> _RECORDS_
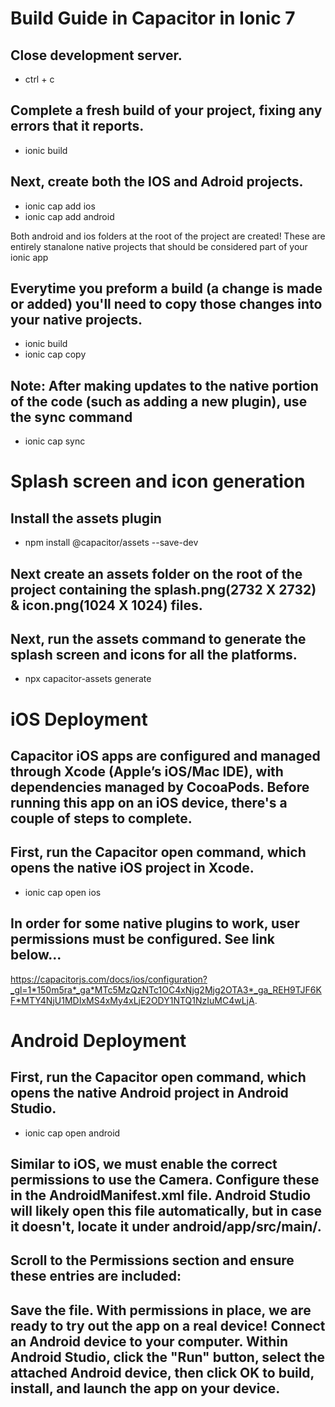 # Build Guide in Capacitor in Ionic 7

## Close development server.

-   ctrl + c

## Complete a fresh build of your project, fixing any errors that it reports.

-   ionic build

## Next, create both the IOS and Adroid projects.

-   ionic cap add ios
-   ionic cap add android

Both android and ios folders at the root of the project are created! These are entirely stanalone native projects that should be considered part of your ionic app

## Everytime you preform a build (a change is made or added) you'll need to copy those changes into your native projects.

-   ionic build
-   ionic cap copy

## Note: After making updates to the native portion of the code (such as adding a new plugin), use the sync command

-   ionic cap sync

# Splash screen and icon generation

## Install the assets plugin

-   npm install @capacitor/assets --save-dev

## Next create an assets folder on the root of the project containing the splash.png(2732 X 2732) & icon.png(1024 X 1024) files.

## Next, run the assets command to generate the splash screen and icons for all the platforms.

-   npx capacitor-assets generate

# iOS Deployment

## Capacitor iOS apps are configured and managed through Xcode (Apple’s iOS/Mac IDE), with dependencies managed by CocoaPods. Before running this app on an iOS device, there's a couple of steps to complete.

## First, run the Capacitor open command, which opens the native iOS project in Xcode.

-   ionic cap open ios

## In order for some native plugins to work, user permissions must be configured. See link below...

https://capacitorjs.com/docs/ios/configuration?_gl=1*150m5ra*_ga*MTc5MzQzNTc1OC4xNjg2Mjg2OTA3*_ga_REH9TJF6KF*MTY4NjU1MDIxMS4xMy4xLjE2ODY1NTQ1NzIuMC4wLjA.

# Android Deployment

## First, run the Capacitor open command, which opens the native Android project in Android Studio.

-   ionic cap open android

## Similar to iOS, we must enable the correct permissions to use the Camera. Configure these in the AndroidManifest.xml file. Android Studio will likely open this file automatically, but in case it doesn't, locate it under android/app/src/main/.

## Scroll to the Permissions section and ensure these entries are included:

<uses-permission android:name="android.permission.READ_EXTERNAL_STORAGE"/>
<uses-permission android:name="android.permission.WRITE_EXTERNAL_STORAGE" />

## Save the file. With permissions in place, we are ready to try out the app on a real device! Connect an Android device to your computer. Within Android Studio, click the "Run" button, select the attached Android device, then click OK to build, install, and launch the app on your device.
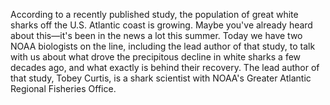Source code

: According to a recently published study, the population of great white sharks off the U.S. Atlantic coast is growing. Maybe you've already heard about this—it's been in the news a lot this summer.
Today we have two NOAA biologists on the line, including the lead author of that study, to talk with us about what drove the precipitous decline in white sharks a few decades ago, and what exactly is behind their recovery.
The lead author of that study, Tobey Curtis, is a shark scientist with NOAA's Greater Atlantic Regional Fisheries Office. 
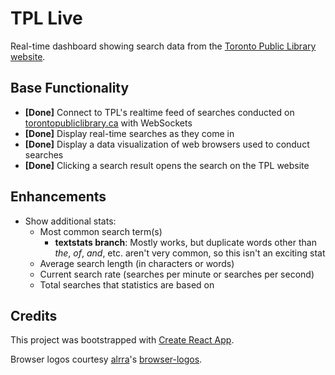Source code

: # TPL Live

Real-time dashboard showing search data from the [Toronto Public Library website](https://www.torontopubliclibrary.ca/).

## Base Functionality

- **[Done]** Connect to TPL's realtime feed of searches conducted on [torontopubliclibrary.ca](https://torontopubliclibrary.ca) with WebSockets
- **[Done]** Display real-time searches as they come in
- **[Done]** Display a data visualization of web browsers used to conduct searches
- **[Done]** Clicking a search result opens the search on the TPL website

## Enhancements

- Show additional stats:
  - Most common search term(s)
    - **textstats branch**: Mostly works, but duplicate words other than *the*, *of*, *and*, etc. aren't very common, so this isn't an exciting stat
  - Average search length (in characters or words)
  - Current search rate (searches per minute or searches per second)
  - Total searches that statistics are based on

## Credits

This project was bootstrapped with [Create React App](https://github.com/facebookincubator/create-react-app).

Browser logos courtesy [alrra](https://github.com/alrra)'s [browser-logos](https://github.com/alrra/browser-logos).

> _WHAT YOU WILL DO_
Leave out every line above except those from the line with "## Base Functionality" up to and including the line with "- Current search", and copy those exactly.

> _YOUR SOLUTION_
## Base Functionality

- **[Done]** Connect to TPL's realtime feed of searches conducted on [torontopubliclibrary.ca](https://torontopubliclibrary.ca) with WebSockets
- **[Done]** Display real-time searches as they come in
- **[Done]** Display a data visualization of web browsers used to conduct searches
- **[Done]** Clicking a search result opens the search on the TPL website

## Enhancements

- Show additional stats:
  - Most common search term(s)
    - **textstats branch**: Mostly works, but duplicate words other than *the*, *of*, *and*, etc. aren't very common, so this isn't an exciting stat
  - Average search length (in characters or words)
  - Current search rate (searches per minute or searches per second)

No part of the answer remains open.